— Assignment —
Every line containing "running" should be copied out. Go through the entries and find them.

━━━━━ Exercise input

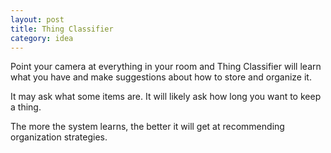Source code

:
 ```yaml
---
layout: post
title: Thing Classifier
category: idea
---
```


Point your camera at everything in your room and Thing Classifier will learn what you have and make suggestions about how to store and organize it.

It may ask what some items are.
It will likely ask how long you want to keep a thing.

The more the system learns, the better it will get at recommending organization strategies.
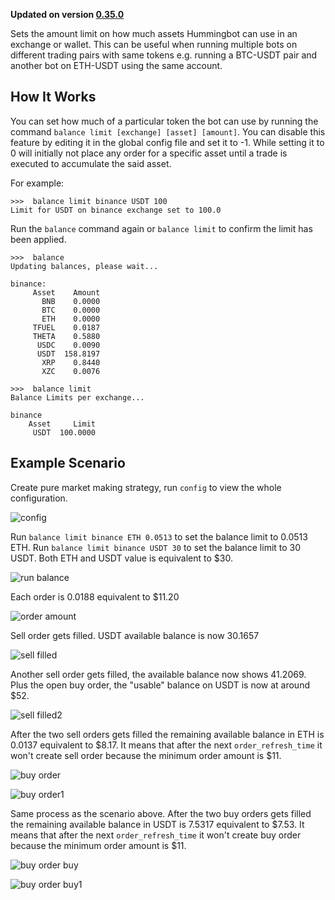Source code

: **Updated on version [0.35.0](/release-notes/0.35.0)**

Sets the amount limit on how much assets Hummingbot can use in an exchange or wallet. This can be useful when running multiple bots on different trading pairs with same tokens e.g. running a BTC-USDT pair and another bot on ETH-USDT using the same account.

## How It Works

You can set how much of a particular token the bot can use by running the command `balance limit [exchange] [asset] [amount]`. You can disable this feature by editing it in the global config file and set it to -1. While setting it to 0 will initially not place any order for a specific asset until a trade is executed to accumulate the said asset.

For example:

```
>>>  balance limit binance USDT 100
Limit for USDT on binance exchange set to 100.0
```

Run the `balance` command again or `balance limit` to confirm the limit has been applied.

```
>>>  balance
Updating balances, please wait...

binance:
     Asset    Amount   
       BNB    0.0000   
       BTC    0.0000   
       ETH    0.0000   
     TFUEL    0.0187   
     THETA    0.5880   
      USDC    0.0090   
      USDT  158.8197  
       XRP    0.8440  
       XZC    0.0076  
```

```
>>>  balance limit
Balance Limits per exchange...

binance
    Asset     Limit
     USDT  100.0000
```

## Example Scenario

Create pure market making strategy, run `config` to view the whole configuration.

![config ](/assets/img/config1.png)

Run `balance limit binance ETH 0.0513` to set the balance limit to 0.0513 ETH. Run `balance limit binance USDT 30` to set the balance limit to 30 USDT. Both ETH and USDT value is equivalent to \$30.

![run balance ](/assets/img/run_balance.png)

Each order is 0.0188 equivalent to \$11.20

![order amount ](/assets/img/order_amount.png)

Sell order gets filled. USDT available balance is now 30.1657

![sell filled ](/assets/img/sell_filled.png)

Another sell order gets filled, the available balance now shows 41.2069. Plus the open buy order, the "usable" balance on USDT is now at around \$52.

![sell filled2 ](/assets/img/sell_filled2.png)

After the two sell orders gets filled the remaining available balance in ETH is 0.0137 equivalent to \$8.17. It means that after the next `order_refresh_time` it won't create sell order because the minimum order amount is \$11.

![buy order ](/assets/img/buy_order.png)

![buy order1 ](/assets/img/buy_order1.png)

Same process as the scenario above. After the two buy orders gets filled the remaining available balance in USDT is 7.5317 equivalent to \$7.53. It means that after the next `order_refresh_time` it won't create buy order because the minimum order amount is \$11.

![buy order buy ](/assets/img/buy_order_buy.png)

![buy order buy1 ](/assets/img/buy_order_buy1.png)
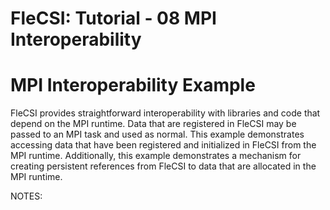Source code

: # FleCSI: Tutorial - 08 MPI Interoperability
<!--
  The above header is required for Doxygen to correctly name the
  auto-generated page. It is ignored in the FleCSI guide documentation.
-->

<!-- CINCHDOC DOCUMENT(user-guide) SECTION(tutorial::mpi-interoperability) -->

# MPI Interoperability Example

FleCSI provides straightforward interoperability with libraries and code
that depend on the MPI runtime. Data that are registered in FleCSI may
be passed to an MPI task and used as normal. This example demonstrates
accessing data that have been registered and initialized in FleCSI from
the MPI runtime. Additionally, this example demonstrates a mechanism for
creating persistent references from FleCSI to data that are allocated in
the MPI runtime.

NOTES:

```cpp
```

<!-- vim: set tabstop=2 shiftwidth=2 expandtab fo=cqt tw=72 : -->
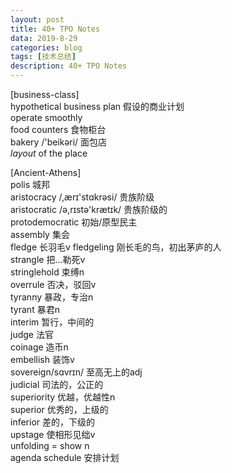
 ```yaml
---
layout: post
title: 40+ TPO Notes
data: 2019-8-29
categories: blog
tags: [技术总结]
description: 40+ TPO Notes
---
```


[business-class]  
hypothetical business plan 假设的商业计划  
operate smoothly  
food counters 食物柜台  
bakery /'beikəri/ 面包店  
*layout* of the place  

[Ancient-Athens]  
polis 城邦  
aristocracy /,ærɪ'stɑkrəsi/ 贵族阶级  
aristocratic /ə,rɪstə'krætɪk/ 贵族阶级的  
protodemocratic 初始/原型民主  
assembly 集会  
fledge 长羽毛v
fledgeling 刚长毛的鸟，初出茅庐的人  
strangle 把...勒死v  
stringlehold 束缚n  
overrule 否决，驳回v  
tyranny 暴政，专治n  
tyrant 暴君n  
interim 暂行，中间的  
judge 法官  
coinage 造币n  
embellish 装饰v  
sovereign/sɑvrɪn/ 至高无上的adj  
judicial 司法的，公正的  
superiority 优越，优越性n  
superior 优秀的，上级的  
inferior 差的，下级的  
upstage 使相形见绌v  
unfolding = show n  
agenda schedule 安排计划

━━━━━━━━━━

— Solution for this exercise —
Sets the amount limit on how much assets Hummingbot can use in an exchange or wallet. This can be useful when running multiple bots on different trading pairs with same tokens e.g. running a BTC-USDT pair and another bot on ETH-USDT using the same account.
You can set how much of a particular token the bot can use by running the command `balance limit [exchange] [asset] [amount]`. You can disable this feature by editing it in the global config file and set it to -1. While setting it to 0 will initially not place any order for a specific asset until a trade is executed to accumulate the said asset.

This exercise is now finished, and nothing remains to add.